* **Task description**: Give the lines of the material verbatim, from the first line to the line with "Đọc ghi file", including both.

=== Section Start ===

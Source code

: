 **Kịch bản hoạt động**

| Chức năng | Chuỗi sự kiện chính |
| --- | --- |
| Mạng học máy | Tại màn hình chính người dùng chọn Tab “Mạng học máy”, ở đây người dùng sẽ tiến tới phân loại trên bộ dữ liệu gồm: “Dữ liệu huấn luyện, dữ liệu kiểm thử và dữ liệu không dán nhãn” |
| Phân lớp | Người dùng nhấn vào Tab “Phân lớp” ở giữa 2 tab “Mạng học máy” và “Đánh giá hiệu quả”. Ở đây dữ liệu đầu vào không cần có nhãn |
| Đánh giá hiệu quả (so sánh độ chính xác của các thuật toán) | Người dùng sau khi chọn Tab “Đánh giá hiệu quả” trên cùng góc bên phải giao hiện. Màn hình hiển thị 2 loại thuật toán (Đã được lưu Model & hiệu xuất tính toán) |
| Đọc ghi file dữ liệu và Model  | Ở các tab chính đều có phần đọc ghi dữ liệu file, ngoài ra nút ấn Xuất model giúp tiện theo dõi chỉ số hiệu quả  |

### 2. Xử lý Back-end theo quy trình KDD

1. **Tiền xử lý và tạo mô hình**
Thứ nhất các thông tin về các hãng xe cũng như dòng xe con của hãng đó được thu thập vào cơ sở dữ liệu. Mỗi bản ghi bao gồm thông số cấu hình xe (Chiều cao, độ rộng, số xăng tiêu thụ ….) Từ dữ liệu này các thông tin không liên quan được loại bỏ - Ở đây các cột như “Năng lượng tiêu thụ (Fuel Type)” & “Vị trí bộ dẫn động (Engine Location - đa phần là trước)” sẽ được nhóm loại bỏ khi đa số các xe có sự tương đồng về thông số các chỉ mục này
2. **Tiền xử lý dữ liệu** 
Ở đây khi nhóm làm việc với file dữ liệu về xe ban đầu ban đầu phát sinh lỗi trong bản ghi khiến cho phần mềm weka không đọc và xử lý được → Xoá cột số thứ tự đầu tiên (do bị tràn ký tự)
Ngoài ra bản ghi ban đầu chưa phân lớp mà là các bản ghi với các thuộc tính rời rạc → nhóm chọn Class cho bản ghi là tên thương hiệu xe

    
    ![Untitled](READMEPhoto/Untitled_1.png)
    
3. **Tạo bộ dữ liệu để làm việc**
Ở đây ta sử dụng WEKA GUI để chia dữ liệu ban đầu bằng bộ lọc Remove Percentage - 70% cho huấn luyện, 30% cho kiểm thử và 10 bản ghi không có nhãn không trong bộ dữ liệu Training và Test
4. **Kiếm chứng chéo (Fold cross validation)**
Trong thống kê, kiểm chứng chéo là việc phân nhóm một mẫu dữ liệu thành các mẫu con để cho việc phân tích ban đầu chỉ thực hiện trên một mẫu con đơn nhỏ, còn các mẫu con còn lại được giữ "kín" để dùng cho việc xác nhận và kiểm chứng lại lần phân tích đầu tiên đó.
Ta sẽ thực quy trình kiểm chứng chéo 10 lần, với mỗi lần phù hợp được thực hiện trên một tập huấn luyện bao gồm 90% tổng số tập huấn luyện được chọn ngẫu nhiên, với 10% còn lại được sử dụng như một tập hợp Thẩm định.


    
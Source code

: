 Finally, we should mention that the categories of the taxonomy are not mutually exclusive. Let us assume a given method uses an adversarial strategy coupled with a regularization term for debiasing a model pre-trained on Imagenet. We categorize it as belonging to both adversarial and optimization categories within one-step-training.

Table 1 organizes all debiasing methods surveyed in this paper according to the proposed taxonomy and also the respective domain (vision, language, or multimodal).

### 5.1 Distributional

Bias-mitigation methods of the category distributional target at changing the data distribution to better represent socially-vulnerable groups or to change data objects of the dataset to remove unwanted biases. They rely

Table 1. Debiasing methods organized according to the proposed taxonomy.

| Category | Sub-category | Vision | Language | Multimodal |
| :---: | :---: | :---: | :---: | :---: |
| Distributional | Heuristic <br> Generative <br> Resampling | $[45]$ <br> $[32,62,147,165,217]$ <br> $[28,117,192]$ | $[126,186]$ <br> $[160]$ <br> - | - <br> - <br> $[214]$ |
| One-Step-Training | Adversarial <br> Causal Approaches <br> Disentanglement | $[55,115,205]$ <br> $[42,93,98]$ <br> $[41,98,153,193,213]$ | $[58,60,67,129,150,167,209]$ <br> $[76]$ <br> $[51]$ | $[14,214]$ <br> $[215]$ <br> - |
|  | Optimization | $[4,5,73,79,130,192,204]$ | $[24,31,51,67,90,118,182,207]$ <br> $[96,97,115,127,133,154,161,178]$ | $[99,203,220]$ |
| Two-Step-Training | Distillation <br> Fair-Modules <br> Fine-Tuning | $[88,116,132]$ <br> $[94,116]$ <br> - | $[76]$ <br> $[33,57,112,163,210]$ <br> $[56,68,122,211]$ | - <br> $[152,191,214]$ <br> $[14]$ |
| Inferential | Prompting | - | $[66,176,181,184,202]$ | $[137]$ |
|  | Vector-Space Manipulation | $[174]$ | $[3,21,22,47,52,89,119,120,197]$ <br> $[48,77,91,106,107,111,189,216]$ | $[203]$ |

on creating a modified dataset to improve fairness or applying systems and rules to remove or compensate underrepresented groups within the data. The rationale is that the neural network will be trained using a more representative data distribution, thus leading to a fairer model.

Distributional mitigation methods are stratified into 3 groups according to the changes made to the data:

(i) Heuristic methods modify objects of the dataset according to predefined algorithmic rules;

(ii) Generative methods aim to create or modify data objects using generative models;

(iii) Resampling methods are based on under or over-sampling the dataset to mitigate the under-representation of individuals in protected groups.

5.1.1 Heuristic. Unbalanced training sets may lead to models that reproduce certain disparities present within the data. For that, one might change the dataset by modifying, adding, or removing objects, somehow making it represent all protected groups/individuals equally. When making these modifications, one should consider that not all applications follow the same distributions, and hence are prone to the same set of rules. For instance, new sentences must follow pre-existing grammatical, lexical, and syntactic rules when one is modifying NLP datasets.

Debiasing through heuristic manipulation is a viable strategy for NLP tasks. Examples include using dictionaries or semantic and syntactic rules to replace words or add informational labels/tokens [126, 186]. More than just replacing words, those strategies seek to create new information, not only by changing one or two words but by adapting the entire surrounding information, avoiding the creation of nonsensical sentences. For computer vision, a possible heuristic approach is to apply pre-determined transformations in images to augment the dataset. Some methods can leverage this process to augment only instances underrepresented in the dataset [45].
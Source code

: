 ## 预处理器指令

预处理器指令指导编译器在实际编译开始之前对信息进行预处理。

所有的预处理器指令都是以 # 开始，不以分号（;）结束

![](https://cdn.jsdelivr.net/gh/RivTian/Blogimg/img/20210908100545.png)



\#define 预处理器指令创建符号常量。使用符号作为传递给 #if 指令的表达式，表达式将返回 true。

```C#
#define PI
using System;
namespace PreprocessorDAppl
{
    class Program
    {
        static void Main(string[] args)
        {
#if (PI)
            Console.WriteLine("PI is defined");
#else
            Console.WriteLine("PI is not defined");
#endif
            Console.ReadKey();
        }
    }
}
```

=== Section End ===

* **Worked solution**:
Source code

: **Kịch bản hoạt động**

| Chức năng | Chuỗi sự kiện chính |
| --- | --- |
| Mạng học máy | Tại màn hình chính người dùng chọn Tab “Mạng học máy”, ở đây người dùng sẽ tiến tới phân loại trên bộ dữ liệu gồm: “Dữ liệu huấn luyện, dữ liệu kiểm thử và dữ liệu không dán nhãn” |
| Phân lớp | Người dùng nhấn vào Tab “Phân lớp” ở giữa 2 tab “Mạng học máy” và “Đánh giá hiệu quả”. Ở đây dữ liệu đầu vào không cần có nhãn |
| Đánh giá hiệu quả (so sánh độ chính xác của các thuật toán) | Người dùng sau khi chọn Tab “Đánh giá hiệu quả” trên cùng góc bên phải giao hiện. Màn hình hiển thị 2 loại thuật toán (Đã được lưu Model & hiệu xuất tính toán) |
| Đọc ghi file dữ liệu và Model  | Ở các tab chính đều có phần đọc ghi dữ liệu file, ngoài ra nút ấn Xuất model giúp tiện theo dõi chỉ số hiệu quả  |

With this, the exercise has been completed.